PROMPT: For the data below, restate word for word only the lines from the line containing "console.log('B----');" through the line containing "async function test()", both ends included.

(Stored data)
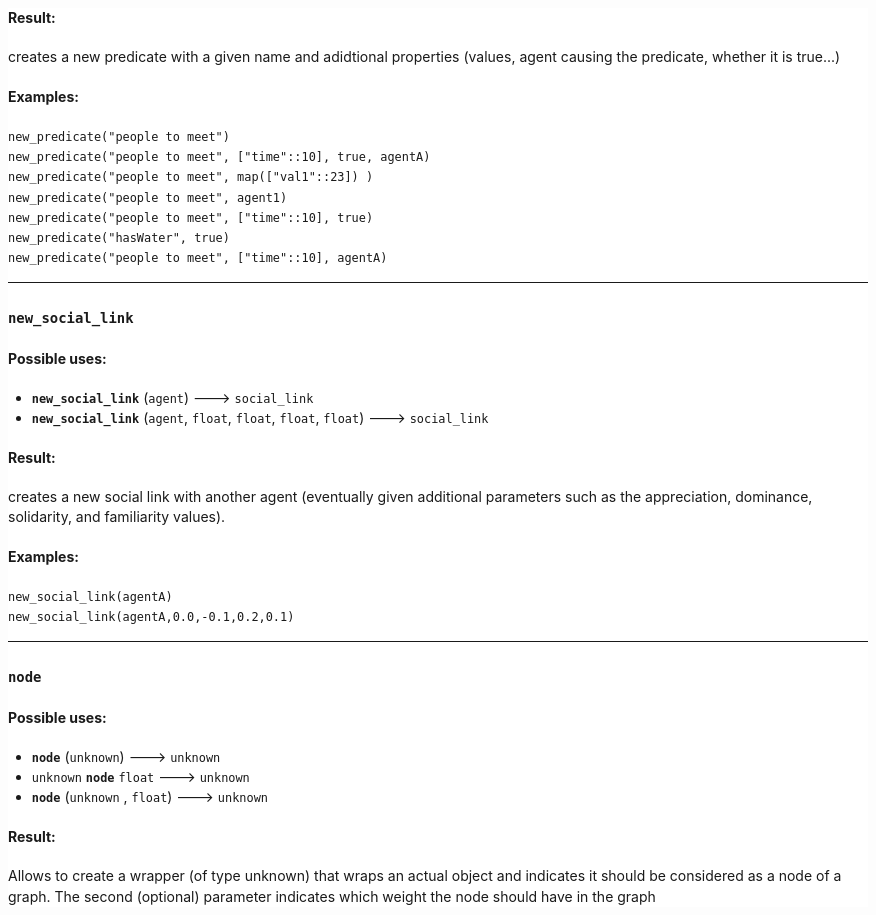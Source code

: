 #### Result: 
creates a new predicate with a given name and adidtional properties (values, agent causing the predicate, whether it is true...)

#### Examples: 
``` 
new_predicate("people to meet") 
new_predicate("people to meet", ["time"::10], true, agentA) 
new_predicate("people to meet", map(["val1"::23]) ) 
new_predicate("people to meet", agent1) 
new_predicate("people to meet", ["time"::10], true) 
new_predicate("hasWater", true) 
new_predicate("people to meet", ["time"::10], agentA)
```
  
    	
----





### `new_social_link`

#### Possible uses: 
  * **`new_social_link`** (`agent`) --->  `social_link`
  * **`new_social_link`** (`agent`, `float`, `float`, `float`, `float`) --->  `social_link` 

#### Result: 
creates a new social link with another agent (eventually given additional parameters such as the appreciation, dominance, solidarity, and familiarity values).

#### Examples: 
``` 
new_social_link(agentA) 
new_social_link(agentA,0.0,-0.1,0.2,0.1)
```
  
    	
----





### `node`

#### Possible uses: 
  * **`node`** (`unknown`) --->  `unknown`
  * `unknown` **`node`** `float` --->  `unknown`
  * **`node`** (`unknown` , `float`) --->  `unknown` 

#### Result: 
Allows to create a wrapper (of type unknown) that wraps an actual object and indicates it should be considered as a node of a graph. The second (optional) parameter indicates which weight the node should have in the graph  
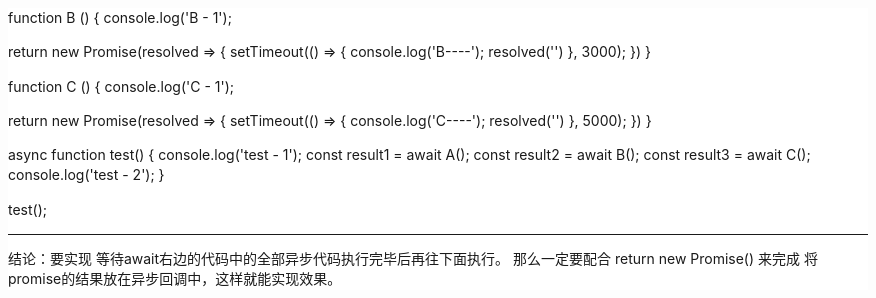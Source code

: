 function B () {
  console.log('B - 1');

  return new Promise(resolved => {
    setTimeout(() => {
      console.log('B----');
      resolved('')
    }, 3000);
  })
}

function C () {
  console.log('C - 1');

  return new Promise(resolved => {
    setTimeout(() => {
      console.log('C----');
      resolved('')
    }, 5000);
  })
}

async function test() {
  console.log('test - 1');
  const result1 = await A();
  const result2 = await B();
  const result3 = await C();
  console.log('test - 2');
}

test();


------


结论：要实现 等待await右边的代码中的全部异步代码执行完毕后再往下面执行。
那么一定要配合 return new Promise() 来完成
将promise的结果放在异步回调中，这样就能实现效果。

SOLUTION TO THE EXERCISE:
      console.log('B----');
      resolved('')
    }, 3000);
  })
}

function C () {
  console.log('C - 1');

  return new Promise(resolved => {
    setTimeout(() => {
      console.log('C----');
      resolved('')
    }, 5000);
  })
}

async function test() {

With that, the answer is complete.